A study of the impact and value of a personal development program on adolescents Scotten, Sandey A.


Adolescence has been characterized as a formative time of stress, anxiety, and change. Any index of adolescent development confirms the fact that this is a difficult developmental period. Youths are dealing with demands from a myriad of directions and thus require guidance and skill to optimally grow through this stage. An affective, personal development program designed to address adolescent needs is investigated in this study. Although the literature supports the need for affective, developmental education, little empirical evidence exists to document the impact, value and validity of such educational programs. This study tested a hypothesis that an affective, personal development program would enhance the overall psychological well-being of adolescent participants. A secondary hypothesis was that this educational training would have a differential outcome for gender.
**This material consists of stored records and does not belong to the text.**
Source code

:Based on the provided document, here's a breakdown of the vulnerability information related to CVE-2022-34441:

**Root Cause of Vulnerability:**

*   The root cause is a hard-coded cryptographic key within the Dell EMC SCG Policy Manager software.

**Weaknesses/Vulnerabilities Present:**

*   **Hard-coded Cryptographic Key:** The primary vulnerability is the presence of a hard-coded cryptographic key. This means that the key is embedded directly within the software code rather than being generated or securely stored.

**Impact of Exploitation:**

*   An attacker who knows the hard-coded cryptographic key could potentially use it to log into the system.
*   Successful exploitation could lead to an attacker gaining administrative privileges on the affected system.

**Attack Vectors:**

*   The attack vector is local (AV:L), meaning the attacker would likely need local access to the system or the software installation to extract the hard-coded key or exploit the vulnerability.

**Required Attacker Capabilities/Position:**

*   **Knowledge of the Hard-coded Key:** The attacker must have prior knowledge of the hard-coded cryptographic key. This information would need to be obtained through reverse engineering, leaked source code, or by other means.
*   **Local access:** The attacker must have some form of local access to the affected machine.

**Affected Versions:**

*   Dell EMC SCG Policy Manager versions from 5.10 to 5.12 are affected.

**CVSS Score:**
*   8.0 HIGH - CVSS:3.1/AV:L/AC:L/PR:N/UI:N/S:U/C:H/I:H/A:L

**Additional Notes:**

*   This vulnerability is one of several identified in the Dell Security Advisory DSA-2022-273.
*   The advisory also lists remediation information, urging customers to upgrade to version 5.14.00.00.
Sixty nine subjects, aged fourteen to nineteen, completed the Personal Orientation Inventory: 37 females, 26 males, and 6 returnees. The POI is purported to measure positive mental health; the interviews and questionnaires were designed to reflect the participants' self-perceived gains. Statistical analyses indicated significant positive changes on all POI scales for the pooled male and female scores. Gender differences were found, favoring females, on the two POI major scales and six of the ten subscales. All findings, qualitative and quantitative, indicate that an affective personal development program does enhance personal and interpersonal growth, thus the overall psychological well-being of adolescents. This program, although beneficial to both males and females, appears to have a more favorable outcome for females.